━━━━━ Data section
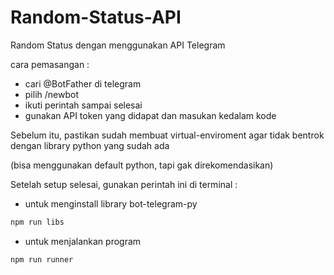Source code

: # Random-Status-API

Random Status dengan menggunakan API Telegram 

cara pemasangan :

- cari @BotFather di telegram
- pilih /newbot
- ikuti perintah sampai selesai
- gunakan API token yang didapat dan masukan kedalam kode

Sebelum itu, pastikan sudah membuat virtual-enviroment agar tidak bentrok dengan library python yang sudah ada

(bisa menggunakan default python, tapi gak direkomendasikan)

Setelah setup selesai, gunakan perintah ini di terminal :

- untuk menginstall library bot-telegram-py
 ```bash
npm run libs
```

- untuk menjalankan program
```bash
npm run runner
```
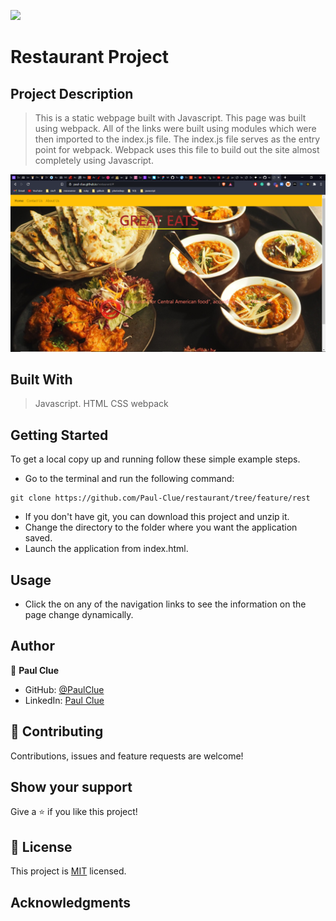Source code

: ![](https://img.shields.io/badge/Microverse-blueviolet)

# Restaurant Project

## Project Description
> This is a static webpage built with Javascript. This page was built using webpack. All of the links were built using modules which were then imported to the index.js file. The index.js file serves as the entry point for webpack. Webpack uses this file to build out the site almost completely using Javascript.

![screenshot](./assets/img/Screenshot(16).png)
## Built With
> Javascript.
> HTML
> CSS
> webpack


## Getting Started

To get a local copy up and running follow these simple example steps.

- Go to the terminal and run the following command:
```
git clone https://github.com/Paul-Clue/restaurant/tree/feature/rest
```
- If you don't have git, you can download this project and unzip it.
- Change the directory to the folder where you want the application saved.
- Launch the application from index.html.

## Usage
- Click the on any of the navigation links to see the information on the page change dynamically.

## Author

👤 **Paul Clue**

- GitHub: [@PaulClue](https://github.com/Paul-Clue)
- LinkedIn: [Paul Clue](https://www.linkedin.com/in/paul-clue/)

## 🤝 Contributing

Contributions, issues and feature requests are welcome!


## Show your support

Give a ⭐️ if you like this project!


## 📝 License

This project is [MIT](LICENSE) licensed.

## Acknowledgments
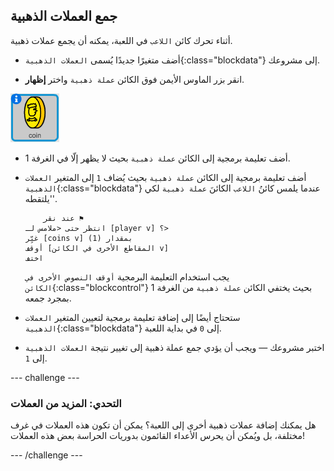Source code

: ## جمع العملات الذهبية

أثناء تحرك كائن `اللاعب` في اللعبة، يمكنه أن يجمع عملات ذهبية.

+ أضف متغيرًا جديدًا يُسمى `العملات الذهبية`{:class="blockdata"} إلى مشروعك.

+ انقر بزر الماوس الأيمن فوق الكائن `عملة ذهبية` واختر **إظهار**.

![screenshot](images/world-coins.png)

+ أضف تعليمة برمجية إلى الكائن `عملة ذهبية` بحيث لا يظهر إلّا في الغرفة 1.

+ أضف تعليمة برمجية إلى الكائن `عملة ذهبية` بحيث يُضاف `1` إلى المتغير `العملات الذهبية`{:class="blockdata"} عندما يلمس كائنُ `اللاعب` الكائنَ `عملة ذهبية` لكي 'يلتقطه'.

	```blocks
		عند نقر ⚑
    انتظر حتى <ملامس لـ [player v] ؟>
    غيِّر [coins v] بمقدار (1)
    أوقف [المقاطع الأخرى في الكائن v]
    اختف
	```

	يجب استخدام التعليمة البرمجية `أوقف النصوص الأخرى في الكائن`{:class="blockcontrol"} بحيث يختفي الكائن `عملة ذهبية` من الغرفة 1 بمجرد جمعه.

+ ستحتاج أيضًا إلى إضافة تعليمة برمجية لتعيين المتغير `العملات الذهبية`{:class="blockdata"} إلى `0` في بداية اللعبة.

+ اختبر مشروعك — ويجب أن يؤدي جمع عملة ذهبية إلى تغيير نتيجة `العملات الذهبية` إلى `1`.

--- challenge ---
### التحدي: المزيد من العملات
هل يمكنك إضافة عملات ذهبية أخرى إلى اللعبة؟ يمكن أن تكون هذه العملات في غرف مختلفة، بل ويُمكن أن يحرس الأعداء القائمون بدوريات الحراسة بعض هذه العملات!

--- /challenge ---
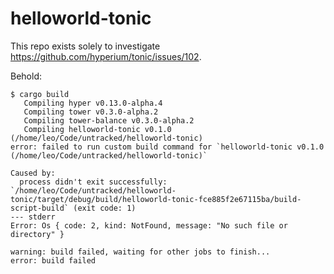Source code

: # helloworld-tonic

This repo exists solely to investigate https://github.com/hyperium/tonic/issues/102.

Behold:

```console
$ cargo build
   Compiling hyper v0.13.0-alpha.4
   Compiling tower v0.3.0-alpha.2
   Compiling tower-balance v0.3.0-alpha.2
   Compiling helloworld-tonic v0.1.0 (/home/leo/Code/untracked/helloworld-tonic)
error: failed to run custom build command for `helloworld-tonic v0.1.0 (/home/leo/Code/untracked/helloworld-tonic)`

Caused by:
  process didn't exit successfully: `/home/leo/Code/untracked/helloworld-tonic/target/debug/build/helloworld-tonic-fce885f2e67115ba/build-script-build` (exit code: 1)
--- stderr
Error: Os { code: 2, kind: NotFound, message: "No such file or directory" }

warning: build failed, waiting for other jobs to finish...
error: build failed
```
━━━━━━━━━━
**Instructions to follow:** From the first line to the last, repeat the records exactly. Leave out the pictures.

**Solution for this problem:**
Source code

: # Random-Status-API

Random Status dengan menggunakan API Telegram 

cara pemasangan :

- cari @BotFather di telegram
- pilih /newbot
- ikuti perintah sampai selesai
- gunakan API token yang didapat dan masukan kedalam kode

Sebelum itu, pastikan sudah membuat virtual-enviroment agar tidak bentrok dengan library python yang sudah ada

(bisa menggunakan default python, tapi gak direkomendasikan)

Setelah setup selesai, gunakan perintah ini di terminal :

- untuk menginstall library bot-telegram-py
 ```bash
npm run libs
```

- untuk menjalankan program
```bash
npm run runner
```
Source code

: ![](https://img.shields.io/badge/Microverse-blueviolet)

# Restaurant Project

## Project Description
> This is a static webpage built with Javascript. This page was built using webpack. All of the links were built using modules which were then imported to the index.js file. The index.js file serves as the entry point for webpack. Webpack uses this file to build out the site almost completely using Javascript.

![screenshot](./assets/img/Screenshot(16).png)
## Built With
> Javascript.
> HTML
> CSS
> webpack


## Getting Started

To get a local copy up and running follow these simple example steps.

- Go to the terminal and run the following command:
```
git clone https://github.com/Paul-Clue/restaurant/tree/feature/rest
```
- If you don't have git, you can download this project and unzip it.
- Change the directory to the folder where you want the application saved.
- Launch the application from index.html.

## Usage
- Click the on any of the navigation links to see the information on the page change dynamically.

## Author

👤 **Paul Clue**

- GitHub: [@PaulClue](https://github.com/Paul-Clue)
- LinkedIn: [Paul Clue](https://www.linkedin.com/in/paul-clue/)

## 🤝 Contributing

Contributions, issues and feature requests are welcome!


## Show your support

Give a ⭐️ if you like this project!


## 📝 License

This project is [MIT](LICENSE) licensed.

## Acknowledgments
Source code

: ## جمع العملات الذهبية

أثناء تحرك كائن `اللاعب` في اللعبة، يمكنه أن يجمع عملات ذهبية.

+ أضف متغيرًا جديدًا يُسمى `العملات الذهبية`{:class="blockdata"} إلى مشروعك.

+ انقر بزر الماوس الأيمن فوق الكائن `عملة ذهبية` واختر **إظهار**.

![screenshot](images/world-coins.png)

+ أضف تعليمة برمجية إلى الكائن `عملة ذهبية` بحيث لا يظهر إلّا في الغرفة 1.

+ أضف تعليمة برمجية إلى الكائن `عملة ذهبية` بحيث يُضاف `1` إلى المتغير `العملات الذهبية`{:class="blockdata"} عندما يلمس كائنُ `اللاعب` الكائنَ `عملة ذهبية` لكي 'يلتقطه'.

	```blocks
		عند نقر ⚑
    انتظر حتى <ملامس لـ [player v] ؟>
    غيِّر [coins v] بمقدار (1)
    أوقف [المقاطع الأخرى في الكائن v]
    اختف
	```

	يجب استخدام التعليمة البرمجية `أوقف النصوص الأخرى في الكائن`{:class="blockcontrol"} بحيث يختفي الكائن `عملة ذهبية` من الغرفة 1 بمجرد جمعه.

+ ستحتاج أيضًا إلى إضافة تعليمة برمجية لتعيين المتغير `العملات الذهبية`{:class="blockdata"} إلى `0` في بداية اللعبة.

+ اختبر مشروعك — ويجب أن يؤدي جمع عملة ذهبية إلى تغيير نتيجة `العملات الذهبية` إلى `1`.

--- challenge ---
### التحدي: المزيد من العملات
هل يمكنك إضافة عملات ذهبية أخرى إلى اللعبة؟ يمكن أن تكون هذه العملات في غرف مختلفة، بل ويُمكن أن يحرس الأعداء القائمون بدوريات الحراسة بعض هذه العملات!

--- /challenge ---
Source code

: # helloworld-tonic

This repo exists solely to investigate https://github.com/hyperium/tonic/issues/102.

Behold:

```console
$ cargo build
   Compiling hyper v0.13.0-alpha.4
   Compiling tower v0.3.0-alpha.2
   Compiling tower-balance v0.3.0-alpha.2
   Compiling helloworld-tonic v0.1.0 (/home/leo/Code/untracked/helloworld-tonic)
error: failed to run custom build command for `helloworld-tonic v0.1.0 (/home/leo/Code/untracked/helloworld-tonic)`

Caused by:
  process didn't exit successfully: `/home/leo/Code/untracked/helloworld-tonic/target/debug/build/helloworld-tonic-fce885f2e67115ba/build-script-build` (exit code: 1)
--- stderr
Error: Os { code: 2, kind: NotFound, message: "No such file or directory" }

warning: build failed, waiting for other jobs to finish...
error: build failed
```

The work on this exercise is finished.